- [TASK DESCRIPTION]: Without altering a single character, set down all of the data below.

- [EXERCISE INPUTS]:
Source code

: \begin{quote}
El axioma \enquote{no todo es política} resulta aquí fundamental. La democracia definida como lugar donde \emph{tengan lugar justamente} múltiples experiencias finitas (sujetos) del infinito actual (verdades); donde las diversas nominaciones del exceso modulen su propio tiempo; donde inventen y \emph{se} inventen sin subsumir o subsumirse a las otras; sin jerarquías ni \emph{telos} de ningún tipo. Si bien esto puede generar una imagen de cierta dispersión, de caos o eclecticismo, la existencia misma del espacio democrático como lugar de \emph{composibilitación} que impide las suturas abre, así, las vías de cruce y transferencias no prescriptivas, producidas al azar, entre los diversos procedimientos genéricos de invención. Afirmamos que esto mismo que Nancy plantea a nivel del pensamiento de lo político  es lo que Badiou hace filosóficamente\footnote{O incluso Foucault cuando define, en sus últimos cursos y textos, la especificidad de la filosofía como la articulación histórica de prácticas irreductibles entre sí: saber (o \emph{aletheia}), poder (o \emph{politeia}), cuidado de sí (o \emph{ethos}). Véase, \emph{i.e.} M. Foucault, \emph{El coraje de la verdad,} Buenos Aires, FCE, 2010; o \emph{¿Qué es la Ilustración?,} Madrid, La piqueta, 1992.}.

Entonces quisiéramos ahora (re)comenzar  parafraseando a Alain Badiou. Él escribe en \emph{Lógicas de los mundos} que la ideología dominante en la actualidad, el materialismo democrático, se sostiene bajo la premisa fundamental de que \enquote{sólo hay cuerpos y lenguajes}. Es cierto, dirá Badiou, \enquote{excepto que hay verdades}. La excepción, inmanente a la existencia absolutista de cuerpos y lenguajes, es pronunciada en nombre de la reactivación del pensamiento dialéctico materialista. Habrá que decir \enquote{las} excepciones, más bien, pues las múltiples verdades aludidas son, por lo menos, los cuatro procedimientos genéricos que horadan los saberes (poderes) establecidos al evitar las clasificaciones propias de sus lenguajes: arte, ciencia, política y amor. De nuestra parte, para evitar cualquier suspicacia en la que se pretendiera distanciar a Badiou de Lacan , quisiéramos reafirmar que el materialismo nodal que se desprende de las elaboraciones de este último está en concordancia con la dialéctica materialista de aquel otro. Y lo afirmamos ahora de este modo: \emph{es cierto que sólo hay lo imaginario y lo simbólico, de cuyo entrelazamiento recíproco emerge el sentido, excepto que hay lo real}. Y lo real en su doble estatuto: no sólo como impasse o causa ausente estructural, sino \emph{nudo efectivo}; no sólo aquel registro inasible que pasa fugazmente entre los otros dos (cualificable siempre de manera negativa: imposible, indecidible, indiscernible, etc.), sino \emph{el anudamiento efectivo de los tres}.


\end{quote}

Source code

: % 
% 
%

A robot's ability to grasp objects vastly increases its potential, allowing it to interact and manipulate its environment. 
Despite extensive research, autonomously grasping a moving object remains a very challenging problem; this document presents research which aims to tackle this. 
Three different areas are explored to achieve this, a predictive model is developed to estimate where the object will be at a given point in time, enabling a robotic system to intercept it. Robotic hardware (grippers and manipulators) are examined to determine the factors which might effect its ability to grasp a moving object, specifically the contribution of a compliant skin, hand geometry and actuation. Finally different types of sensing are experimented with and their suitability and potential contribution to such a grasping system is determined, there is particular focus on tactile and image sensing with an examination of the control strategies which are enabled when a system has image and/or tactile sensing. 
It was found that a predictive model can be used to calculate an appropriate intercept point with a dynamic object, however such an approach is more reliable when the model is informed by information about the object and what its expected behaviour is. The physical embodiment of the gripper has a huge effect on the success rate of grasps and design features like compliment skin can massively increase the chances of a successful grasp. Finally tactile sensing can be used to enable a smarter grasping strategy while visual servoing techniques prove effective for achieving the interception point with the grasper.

- [EXERCISE OUTPUT]:
Source code

: \begin{quote}
El axioma \enquote{no todo es política} resulta aquí fundamental. La democracia definida como lugar donde \emph{tengan lugar justamente} múltiples experiencias finitas (sujetos) del infinito actual (verdades); donde las diversas nominaciones del exceso modulen su propio tiempo; donde inventen y \emph{se} inventen sin subsumir o subsumirse a las otras; sin jerarquías ni \emph{telos} de ningún tipo. Si bien esto puede generar una imagen de cierta dispersión, de caos o eclecticismo, la existencia misma del espacio democrático como lugar de \emph{composibilitación} que impide las suturas abre, así, las vías de cruce y transferencias no prescriptivas, producidas al azar, entre los diversos procedimientos genéricos de invención. Afirmamos que esto mismo que Nancy plantea a nivel del pensamiento de lo político  es lo que Badiou hace filosóficamente\footnote{O incluso Foucault cuando define, en sus últimos cursos y textos, la especificidad de la filosofía como la articulación histórica de prácticas irreductibles entre sí: saber (o \emph{aletheia}), poder (o \emph{politeia}), cuidado de sí (o \emph{ethos}). Véase, \emph{i.e.} M. Foucault, \emph{El coraje de la verdad,} Buenos Aires, FCE, 2010; o \emph{¿Qué es la Ilustración?,} Madrid, La piqueta, 1992.}.

Entonces quisiéramos ahora (re)comenzar  parafraseando a Alain Badiou. Él escribe en \emph{Lógicas de los mundos} que la ideología dominante en la actualidad, el materialismo democrático, se sostiene bajo la premisa fundamental de que \enquote{sólo hay cuerpos y lenguajes}. Es cierto, dirá Badiou, \enquote{excepto que hay verdades}. La excepción, inmanente a la existencia absolutista de cuerpos y lenguajes, es pronunciada en nombre de la reactivación del pensamiento dialéctico materialista. Habrá que decir \enquote{las} excepciones, más bien, pues las múltiples verdades aludidas son, por lo menos, los cuatro procedimientos genéricos que horadan los saberes (poderes) establecidos al evitar las clasificaciones propias de sus lenguajes: arte, ciencia, política y amor. De nuestra parte, para evitar cualquier suspicacia en la que se pretendiera distanciar a Badiou de Lacan , quisiéramos reafirmar que el materialismo nodal que se desprende de las elaboraciones de este último está en concordancia con la dialéctica materialista de aquel otro. Y lo afirmamos ahora de este modo: \emph{es cierto que sólo hay lo imaginario y lo simbólico, de cuyo entrelazamiento recíproco emerge el sentido, excepto que hay lo real}. Y lo real en su doble estatuto: no sólo como impasse o causa ausente estructural, sino \emph{nudo efectivo}; no sólo aquel registro inasible que pasa fugazmente entre los otros dos (cualificable siempre de manera negativa: imposible, indecidible, indiscernible, etc.), sino \emph{el anudamiento efectivo de los tres}.


\end{quote}

Source code

: % 
% 
%

A robot's ability to grasp objects vastly increases its potential, allowing it to interact and manipulate its environment. 
Despite extensive research, autonomously grasping a moving object remains a very challenging problem; this document presents research which aims to tackle this. 
Three different areas are explored to achieve this, a predictive model is developed to estimate where the object will be at a given point in time, enabling a robotic system to intercept it. Robotic hardware (grippers and manipulators) are examined to determine the factors which might effect its ability to grasp a moving object, specifically the contribution of a compliant skin, hand geometry and actuation. Finally different types of sensing are experimented with and their suitability and potential contribution to such a grasping system is determined, there is particular focus on tactile and image sensing with an examination of the control strategies which are enabled when a system has image and/or tactile sensing. 
It was found that a predictive model can be used to calculate an appropriate intercept point with a dynamic object, however such an approach is more reliable when the model is informed by information about the object and what its expected behaviour is. The physical embodiment of the gripper has a huge effect on the success rate of grasps and design features like compliment skin can massively increase the chances of a successful grasp. Finally tactile sensing can be used to enable a smarter grasping strategy while visual servoing techniques prove effective for achieving the interception point with the grasper.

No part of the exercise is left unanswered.